As his cricketing development progressed in the talented Kent side, so Woolmer’s performance with both bat and ball improved, and it seemed that here indeed was a player with all-round qualities who would eventually fit into an England side.
He had great success with the ball in his first two seasons, particularly in the Sunday game, but more recently his batting has progressed even more favourably. Yet whenever he was considered a candidate for England, it was as an all-rounder that his presence was sought.
It was still as an all-rounder that he was first brought into the squad, for the England v Australia series last summer. Yet before the final Test at The Oval his presence in the side was being demanded purely as a batsman, and he responded to play a vital part in saving the game for England in that last match with a maiden Test century.
Born in India, in Kanpur, on May 14, 1948, when his father was working in the insurance business, Robert Andrew Woolmer can truthfully be said to have been associated with cricket from the cradle. For when his proud parents returned home with their new baby, his father placed a cricket ball and a bat in one corner of the cot, saying: “Son, I hope this will be your life.”
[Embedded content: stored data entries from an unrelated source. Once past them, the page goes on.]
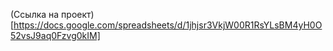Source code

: 
(Ссылка на проект)[https://docs.google.com/spreadsheets/d/1jhjsr3VkjW00R1RsYLsBM4yH0O52vsJ9aq0Fzvg0kIM]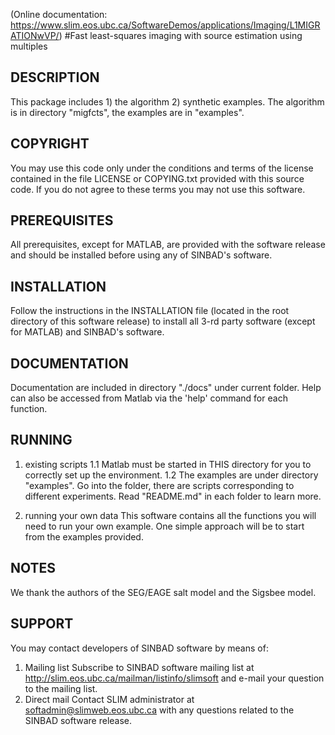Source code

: (Online documentation: <https://www.slim.eos.ubc.ca/SoftwareDemos/applications/Imaging/L1MIGRATIONwVP/>)
#Fast least-squares imaging with source estimation using multiples
## DESCRIPTION
This package includes 1) the algorithm 2) synthetic examples. 
    The algorithm is in directory "migfcts", 
    the examples are in "examples".
## COPYRIGHT
You may use this code only under the conditions and terms of the
    license contained in the file LICENSE or COPYING.txt provided with
    this source code. If you do not agree to these terms you may not
    use this software.
## PREREQUISITES
All prerequisites, except for MATLAB, are provided with the
    software release and should be installed before using any of
    SINBAD's software.
## INSTALLATION
Follow the instructions in the INSTALLATION file (located in the
    root directory of this software release) to install all 3-rd party
    software (except for MATLAB) and SINBAD's software.
## DOCUMENTATION
Documentation are included in directory "./docs" under current folder. 
    Help can also be accessed from Matlab via the 'help' command for 
    each function.
## RUNNING

1. existing scripts
    1.1 Matlab must be started in THIS directory for you to correctly set up the environment.
    1.2 The examples are under directory "examples". Go into the folder, 
    there are scripts corresponding to different experiments. Read 
    "README.md" in each folder to learn more.
    
2. running your own data
    This software contains all the functions you will need to run your own example.
    One simple approach will be to start from the examples provided.
    
## NOTES
We thank the authors of the SEG/EAGE salt model and the Sigsbee model.
## SUPPORT
You may contact developers of SINBAD software by means of:

1. Mailing list
      Subscribe to SINBAD software mailing list at
      <http://slim.eos.ubc.ca/mailman/listinfo/slimsoft> and e-mail your
      question to the mailing list.
2. Direct mail
      Contact SLIM administrator at <softadmin@slimweb.eos.ubc.ca> with any
      questions related to the SINBAD software release.
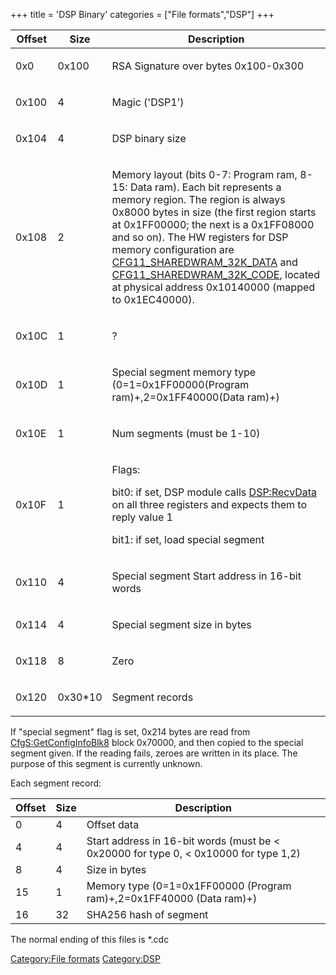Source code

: +++
title = 'DSP Binary'
categories = ["File formats","DSP"]
+++

<table>
<thead>
<tr class="header">
<th>Offset</th>
<th>Size</th>
<th>Description</th>
</tr>
</thead>
<tbody>
<tr class="odd">
<td><p>0x0</p></td>
<td><p>0x100</p></td>
<td><p>RSA Signature over bytes 0x100-0x300</p></td>
</tr>
<tr class="even">
<td><p>0x100</p></td>
<td><p>4</p></td>
<td><p>Magic ('DSP1')</p></td>
</tr>
<tr class="odd">
<td><p>0x104</p></td>
<td><p>4</p></td>
<td><p>DSP binary size</p></td>
</tr>
<tr class="even">
<td><p>0x108</p></td>
<td><p>2</p></td>
<td><p>Memory layout (bits 0-7: Program ram, 8-15: Data ram). Each bit
represents a memory region. The region is always 0x8000 bytes in size
(the first region starts at 0x1FF00000; the next is a 0x1FF08000 and so
on). The HW registers for DSP memory configuration are <a
href="../CONFIG11_Registers#CFG11_SHAREDWRAM_32K_DATA"
title="wikilink">CFG11_SHAREDWRAM_32K_DATA</a> and <a
href="../CONFIG11_Registers#CFG11_SHAREDWRAM_32K_CODE"
title="wikilink">CFG11_SHAREDWRAM_32K_CODE</a>, located at physical
address 0x10140000 (mapped to 0x1EC40000).</p></td>
</tr>
<tr class="odd">
<td><p>0x10C</p></td>
<td><p>1</p></td>
<td><p>?</p></td>
</tr>
<tr class="even">
<td><p>0x10D</p></td>
<td><p>1</p></td>
<td><p>Special segment memory type (0=1=0x1FF00000(Program
ram)+,2=0x1FF40000(Data ram)+)</p></td>
</tr>
<tr class="odd">
<td><p>0x10E</p></td>
<td><p>1</p></td>
<td><p>Num segments (must be 1-10)</p></td>
</tr>
<tr class="even">
<td><p>0x10F</p></td>
<td><p>1</p></td>
<td><p>Flags:</p>
<p>bit0: if set, DSP module calls <a href="../DSP:RecvData"
title="wikilink">DSP:RecvData</a> on all three registers and expects
them to reply value 1</p>
<p>bit1: if set, load special segment</p></td>
</tr>
<tr class="odd">
<td><p>0x110</p></td>
<td><p>4</p></td>
<td><p>Special segment Start address in 16-bit words</p></td>
</tr>
<tr class="even">
<td><p>0x114</p></td>
<td><p>4</p></td>
<td><p>Special segment size in bytes</p></td>
</tr>
<tr class="odd">
<td><p>0x118</p></td>
<td><p>8</p></td>
<td><p>Zero</p></td>
</tr>
<tr class="even">
<td><p>0x120</p></td>
<td><p>0x30*10</p></td>
<td><p>Segment records</p></td>
</tr>
</tbody>
</table>

If "special segment" flag is set, 0x214 bytes are read from
[CfgS:GetConfigInfoBlk8](CfgS:GetConfigInfoBlk8 "wikilink") block
0x70000, and then copied to the special segment given. If the reading
fails, zeroes are written in its place. The purpose of this segment is
currently unknown.

Each segment record:

| Offset | Size | Description                                                                            |
|--------|------|----------------------------------------------------------------------------------------|
| 0      | 4    | Offset data                                                                            |
| 4      | 4    | Start address in 16-bit words (must be \< 0x20000 for type 0, \< 0x10000 for type 1,2) |
| 8      | 4    | Size in bytes                                                                          |
| 15     | 1    | Memory type (0=1=0x1FF00000 (Program ram)+,2=0x1FF40000 (Data ram)+)                   |
| 16     | 32   | SHA256 hash of segment                                                                 |

The normal ending of this files is \*.cdc

[Category:File formats](Category:File_formats "wikilink")
[Category:DSP](Category:DSP "wikilink")
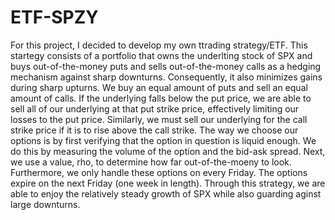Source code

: # ETF-SPZY

For this project, I decided to develop my own ttrading strategy/ETF. This startegy consists of a portfolio that owns the underlting stock of SPX and buys out-of-the-money puts and sells out-of-the-money calls as a hedging mechanism against sharp downturns. Consequently, it also minimizes gains during sharp upturns. We buy an equal amount of puts and sell an equal amount of calls. If the underlying falls below the put price, we are able to sell all of our underlying at that put strike price, effectively limiting our losses to the put price. Similarly, we must sell our underlying for the call strike price if it is to rise above the call strike. The way we choose our options is by first verifying that the option in question is liquid enough. We do this by measuring the volume of the option and the bid-ask spread. Next, we use a value, rho, to determine how far out-of-the-moeny to look. Furthermore, we only handle these options on every Friday. The options expire on the next Friday (one week in length). Through this strategy, we are able to enjoy the relatively steady growth of SPX while also guarding aginst large downturns.
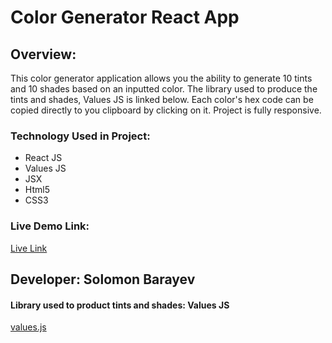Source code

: # Color Generator React App

## Overview:

This color generator application allows you the ability to generate 10 tints and 10 shades based on an inputted color. The library used to produce the tints and shades, Values JS is linked below.
Each color's hex code can be copied directly to you clipboard by clicking on it.
Project is fully responsive.

### Technology Used in Project:

- React JS
- Values JS
- JSX
- Html5
- CSS3

### Live Demo Link:

[Live Link](https://solomonbarayev.github.io/react-color-generator)

## Developer: Solomon Barayev

#### Library used to product tints and shades: Values JS

[values.js](https://github.com/noeldelgado/values.js)
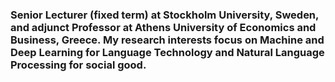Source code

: ### Senior Lecturer (fixed term) at Stockholm University, Sweden, and adjunct Professor at Athens University of Economics and Business, Greece. My research interests focus on Machine and Deep Learning for Language Technology and Natural Language Processing for social good.
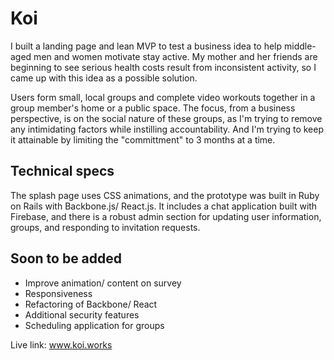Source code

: # Koi

I built a landing page and lean MVP to test a business idea to help middle-aged men and women motivate stay active. My mother and her friends are beginning to see serious health costs result from inconsistent activity, so I came up with this idea as a possible solution.

Users form small, local groups and complete video workouts together in a group member's home or a public space. The focus, from a business perspective, is on the social nature of these groups, as I'm trying to remove any intimidating factors while instilling accountability. And I'm trying to keep it attainable by limiting the "committment" to 3 months at a time.


## Technical specs

The splash page uses CSS animations, and the prototype was built in Ruby on Rails with Backbone.js/ React.js. It includes a chat application built with Firebase, and there is a robust admin section for updating user information, groups, and responding to invitation requests.

## Soon to be added

* Improve animation/ content on survey
* Responsiveness
* Refactoring of Backbone/ React 
* Additional security features
* Scheduling application for groups

Live link: www.koi.works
At the age of seven Woolmer came to England to Yardley Court preparatory school at Tonbridge. His father, a right-handed batsman and off-break bowler, had played for the Calcutta Cricket Club and for Uttar Pradesh in zonal cricket. He had instructed his son in the merits of the forward-defensive shot at a very early age, and at Yardley Court Woolmer was fortunate to find a keen cricketing staff.
Young Woolmer spent three years in the school side, switching in the last year from off-breaks to fast-medium bowling. His headmaster had advised against the move, but the schoolboy, reared on television viewing of Trueman and Statham, wanted to bowl fast.
His parents were back in England, at Tonbridge, by the time he moved to Skinners’ School, Tunbridge Wells, chosen because they played hockey, which in the winter is the game Woolmer has pursued, reaching the status of a Kent A player.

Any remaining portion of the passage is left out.